Top of DATA SHOWN

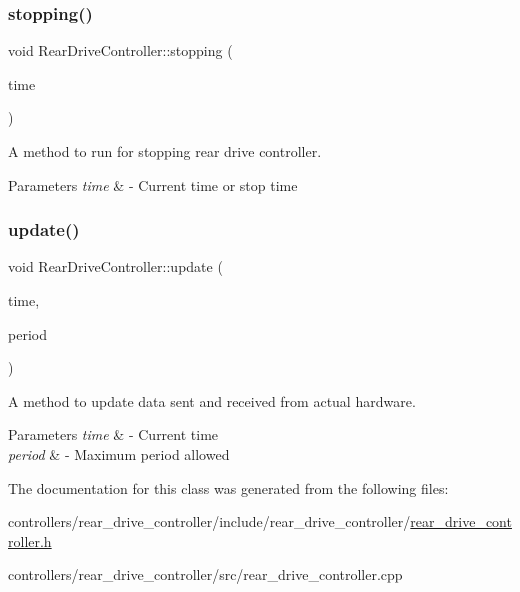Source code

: \subsubsection{\texorpdfstring{stopping()}{stopping()}}
{\footnotesize\ttfamily void Rear\+Drive\+Controller\+::stopping (\begin{DoxyParamCaption}\item[{const ros\+::\+Time \&}]{time }\end{DoxyParamCaption})\hspace{0.3cm}{\ttfamily [inline]}}



A method to run for stopping rear drive controller. 


\begin{DoxyParams}{Parameters}
{\em time} & -\/ Current time or stop time \\
\hline
\end{DoxyParams}
\mbox{\label{classRearDriveController_a1990896d6d56922ed2f0d3097a9ea5e4}} 
\subsubsection{\texorpdfstring{update()}{update()}}
{\footnotesize\ttfamily void Rear\+Drive\+Controller\+::update (\begin{DoxyParamCaption}\item[{const ros\+::\+Time \&}]{time,  }\item[{const ros\+::\+Duration \&}]{period }\end{DoxyParamCaption})}



A method to update data sent and received from actual hardware. 


\begin{DoxyParams}{Parameters}
{\em time} & -\/ Current time \\
\hline
{\em period} & -\/ Maximum period allowed \\
\hline
\end{DoxyParams}


The documentation for this class was generated from the following files\+:\begin{DoxyCompactItemize}
\item 
controllers/rear\+\_\+drive\+\_\+controller/include/rear\+\_\+drive\+\_\+controller/\hyperlink{rear__drive__controller_8h}{rear\+\_\+drive\+\_\+controller.\+h}\item 
controllers/rear\+\_\+drive\+\_\+controller/src/rear\+\_\+drive\+\_\+controller.\+cpp\end{DoxyCompactItemize}
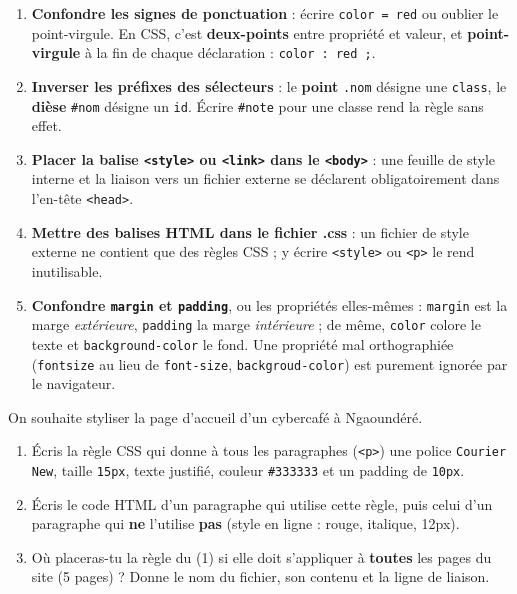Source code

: \documentclass[11pt]{article}
\newcounter{popsec}
\newcounter{popsub}
\newcommand{\courssub}[1]{%
  \stepcounter{popsub}%
  \par\vspace{9pt}\noindent{\popxbold\fontsize{11.5}{13}\selectfont\color{popink}{\color{poporange}\thepopsec.\thepopsub}\hspace{6pt}#1}\par\nopagebreak\vspace{4pt}
}
\begin{document}
\begin{attention}
\begin{enumerate}
  \item \textbf{Confondre les signes de ponctuation} : écrire \texttt{color = red} ou oublier le point-virgule. En CSS, c'est \textbf{deux-points} entre propriété et valeur, et \textbf{point-virgule} à la fin de chaque déclaration : \texttt{color : red ;}.
  \item \textbf{Inverser les préfixes des sélecteurs} : le \textbf{point} \texttt{.nom} désigne une \texttt{class}, le \textbf{dièse} \texttt{\#nom} désigne un \texttt{id}. Écrire \texttt{\#note} pour une classe rend la règle sans effet.
  \item \textbf{Placer la balise \texttt{<style>} ou \texttt{<link>} dans le \texttt{<body>}} : une feuille de style interne et la liaison vers un fichier externe se déclarent obligatoirement dans l'en-tête \texttt{<head>}.
  \item \textbf{Mettre des balises HTML dans le fichier .css} : un fichier de style externe ne contient que des règles CSS ; y écrire \texttt{<style>} ou \texttt{<p>} le rend inutilisable.
  \item \textbf{Confondre \texttt{margin} et \texttt{padding}}, ou les propriétés elles-mêmes : \texttt{margin} est la marge \emph{extérieure}, \texttt{padding} la marge \emph{intérieure} ; de même, \texttt{color} colore le texte et \texttt{background-color} le fond. Une propriété mal orthographiée (\texttt{fontsize} au lieu de \texttt{font-size}, \texttt{backgroud-color}) est purement ignorée par le navigateur.
\end{enumerate}
\end{attention}

\courssub{Exercices d'entraînement}

\begin{exercice}
On souhaite styliser la page d'accueil d'un cybercafé à Ngaoundéré.
\begin{enumerate}
  \item Écris la règle CSS qui donne à tous les paragraphes (\texttt{<p>}) une police \texttt{Courier New}, taille \texttt{15px}, texte justifié, couleur \texttt{\#333333} et un padding de \texttt{10px}.
  \item Écris le code HTML d'un paragraphe qui utilise cette règle, puis celui d'un paragraphe qui \textbf{ne} l'utilise \textbf{pas} (style en ligne : rouge, italique, 12px).
  \item Où placeras-tu la règle du (1) si elle doit s'appliquer à \textbf{toutes} les pages du site (5 pages) ? Donne le nom du fichier, son contenu et la ligne de liaison.
\end{enumerate}
\end{exercice}
\end{document}
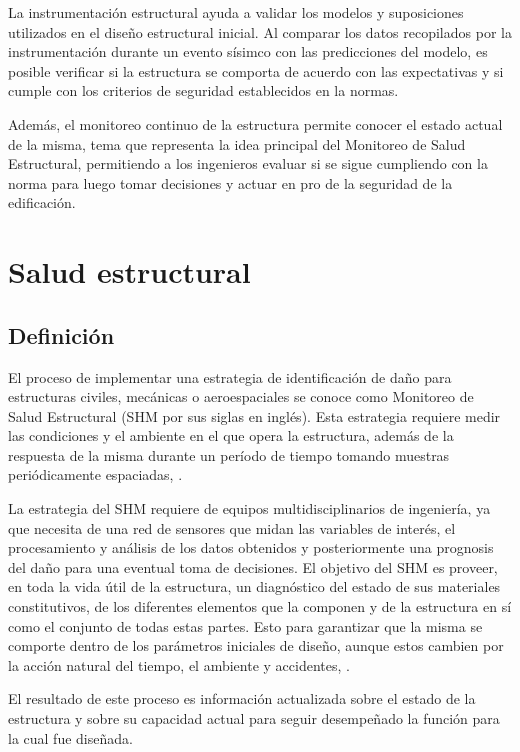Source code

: La instrumentación estructural ayuda a validar los modelos y suposiciones utilizados en el diseño estructural inicial. Al comparar los datos recopilados por la instrumentación durante un evento sísimco con las predicciones del modelo, es posible verificar si la estructura se comporta de acuerdo con las expectativas y si cumple con los criterios de seguridad establecidos en la normas.

Además, el monitoreo continuo de la estructura permite conocer el estado actual de la misma, tema que representa la idea principal del Monitoreo de Salud Estructural, permitiendo a los ingenieros evaluar si se sigue cumpliendo con la norma para luego tomar decisiones y actuar en pro de la seguridad de la edificación.


\section{Salud estructural}

\subsection{Definición}


El proceso de implementar una estrategia de identificación de daño para estructuras civiles, mecánicas o aeroespaciales se conoce como Monitoreo de Salud Estructural (SHM por sus siglas en inglés). Esta estrategia requiere medir las condiciones y el ambiente en el que opera la estructura, además de la respuesta de la misma durante un período de tiempo tomando muestras periódicamente espaciadas, \citep{farrar2007introduction}.


La estrategia del SHM requiere de equipos multidisciplinarios de ingeniería, ya que necesita de una red de sensores que midan las variables de interés, el procesamiento y análisis de los datos obtenidos y posteriormente una prognosis del daño para una eventual toma de decisiones. El objetivo del SHM es proveer, en toda la vida útil de la estructura, un diagnóstico del estado de sus materiales constitutivos, de los diferentes elementos que la componen y de la estructura en sí como el conjunto de todas estas partes. Esto para garantizar que la misma se comporte dentro de los parámetros iniciales de diseño, aunque estos cambien por la acción natural del tiempo, el ambiente y accidentes, \citep{balageas2010structural}.

El resultado de este proceso es información actualizada sobre el estado de la estructura y sobre su capacidad actual para seguir desempeñado la función para la cual fue diseñada.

Bottom of DATA SHOWN

**ACTIVITY**
Within the lines above, find those holding the word "courssub" and copy them.

**ANSWER TO THIS PROBLEM**
\newcommand{\courssub}[1]{%
\courssub{Exercices d'entraînement}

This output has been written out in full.